More than 8 million people in Britain are living in unsafe, unsuitable and unaffordable housing. This is not right, and is made only more evident by the Covid-19 pandemic. We also remember the Grenfell Tower disaster, in which inadequate housing contributed to tragic loss of life.
In April 2019, the Archbishop of Canterbury set up the Commission on Housing, Church and Community with the remit of re-imagining housing policy and will report its findings in February 2021. We will make recommendations to Government and housing developers, and are looking at what actions the Church of England could take, in partnership with others, to help tackle the crisis locally, regionally and nationally. The Commission believes 5 core values must be at the heart of a new standard for what good housing should look like:
Safe – All housing should be free from dangers like damp, risk of fire, intruders or the cold.

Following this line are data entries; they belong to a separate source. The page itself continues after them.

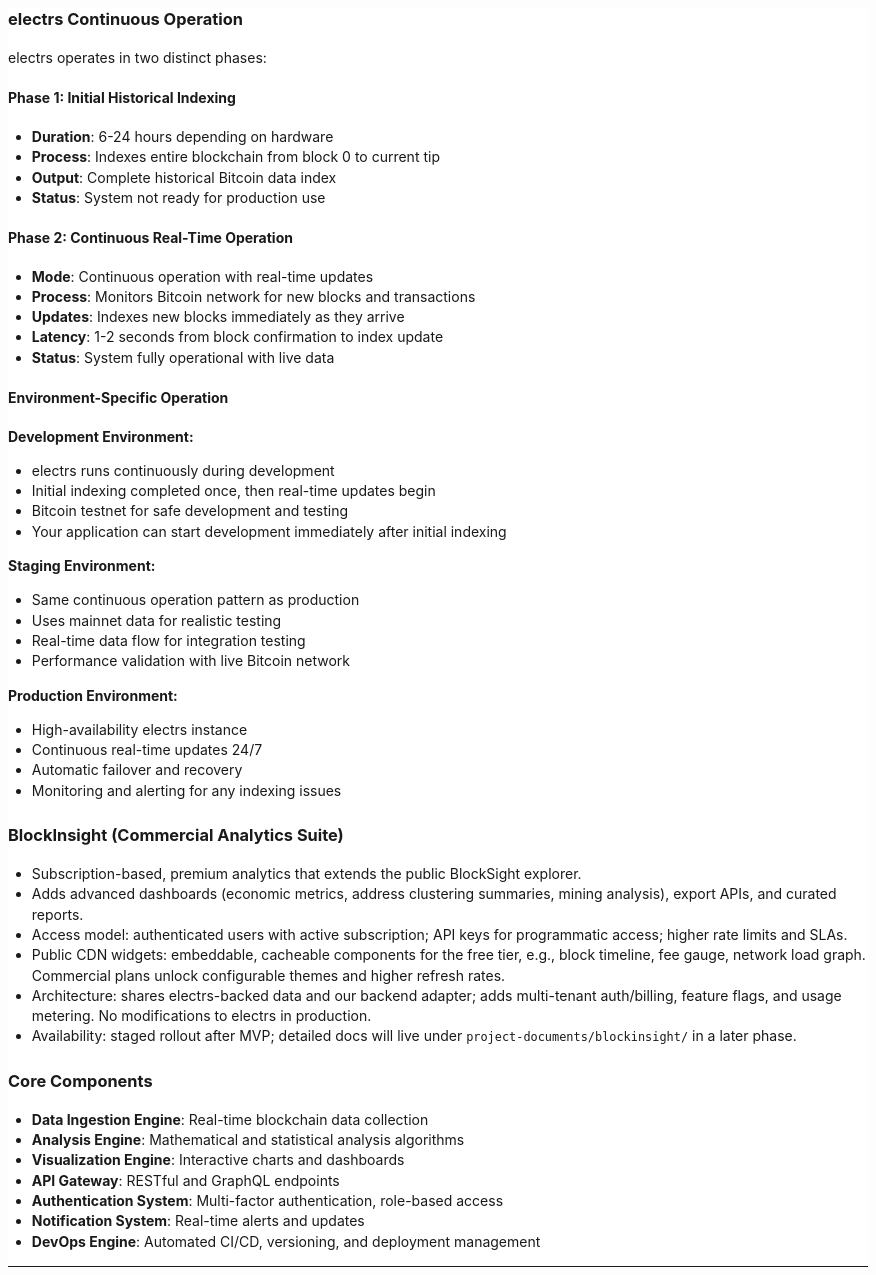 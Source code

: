 ### electrs Continuous Operation
electrs operates in two distinct phases:

#### **Phase 1: Initial Historical Indexing**
- **Duration**: 6-24 hours depending on hardware
- **Process**: Indexes entire blockchain from block 0 to current tip
- **Output**: Complete historical Bitcoin data index
- **Status**: System not ready for production use

#### **Phase 2: Continuous Real-Time Operation**
- **Mode**: Continuous operation with real-time updates
- **Process**: Monitors Bitcoin network for new blocks and transactions
- **Updates**: Indexes new blocks immediately as they arrive
- **Latency**: 1-2 seconds from block confirmation to index update
- **Status**: System fully operational with live data

#### **Environment-Specific Operation**

**Development Environment:**
- electrs runs continuously during development
- Initial indexing completed once, then real-time updates begin
- Bitcoin testnet for safe development and testing
- Your application can start development immediately after initial indexing

**Staging Environment:**
- Same continuous operation pattern as production
- Uses mainnet data for realistic testing
- Real-time data flow for integration testing
- Performance validation with live Bitcoin network

**Production Environment:**
- High-availability electrs instance
- Continuous real-time updates 24/7
- Automatic failover and recovery
- Monitoring and alerting for any indexing issues

### BlockInsight (Commercial Analytics Suite)
- Subscription-based, premium analytics that extends the public BlockSight explorer.
- Adds advanced dashboards (economic metrics, address clustering summaries, mining analysis), export APIs, and curated reports.
- Access model: authenticated users with active subscription; API keys for programmatic access; higher rate limits and SLAs.
- Public CDN widgets: embeddable, cacheable components for the free tier, e.g., block timeline, fee gauge, network load graph. Commercial plans unlock configurable themes and higher refresh rates.
- Architecture: shares electrs-backed data and our backend adapter; adds multi-tenant auth/billing, feature flags, and usage metering. No modifications to electrs in production.
- Availability: staged rollout after MVP; detailed docs will live under `project-documents/blockinsight/` in a later phase.

### Core Components
- **Data Ingestion Engine**: Real-time blockchain data collection
- **Analysis Engine**: Mathematical and statistical analysis algorithms
- **Visualization Engine**: Interactive charts and dashboards
- **API Gateway**: RESTful and GraphQL endpoints
- **Authentication System**: Multi-factor authentication, role-based access
- **Notification System**: Real-time alerts and updates
- **DevOps Engine**: Automated CI/CD, versioning, and deployment management

---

Stable – Homes should be affordable place where individuals and families can settle and put down roots without the fear of eviction.
Sustainable – We need housing that does not harm our planet, but that sustains the balance of the natural world we live in and depend on.
Sociable – Housing must have enough space inside and outside to socialise, exercise, to get to know our neighbours and be part of a community.
Satisfying – Good homes should be efficient and utilise innovative design and technology to create a space that is comfortable, a place where we truly belong.
Adapted from a press release from Housing Justice and the Archbishop’s Commission on Housing, Church and Community.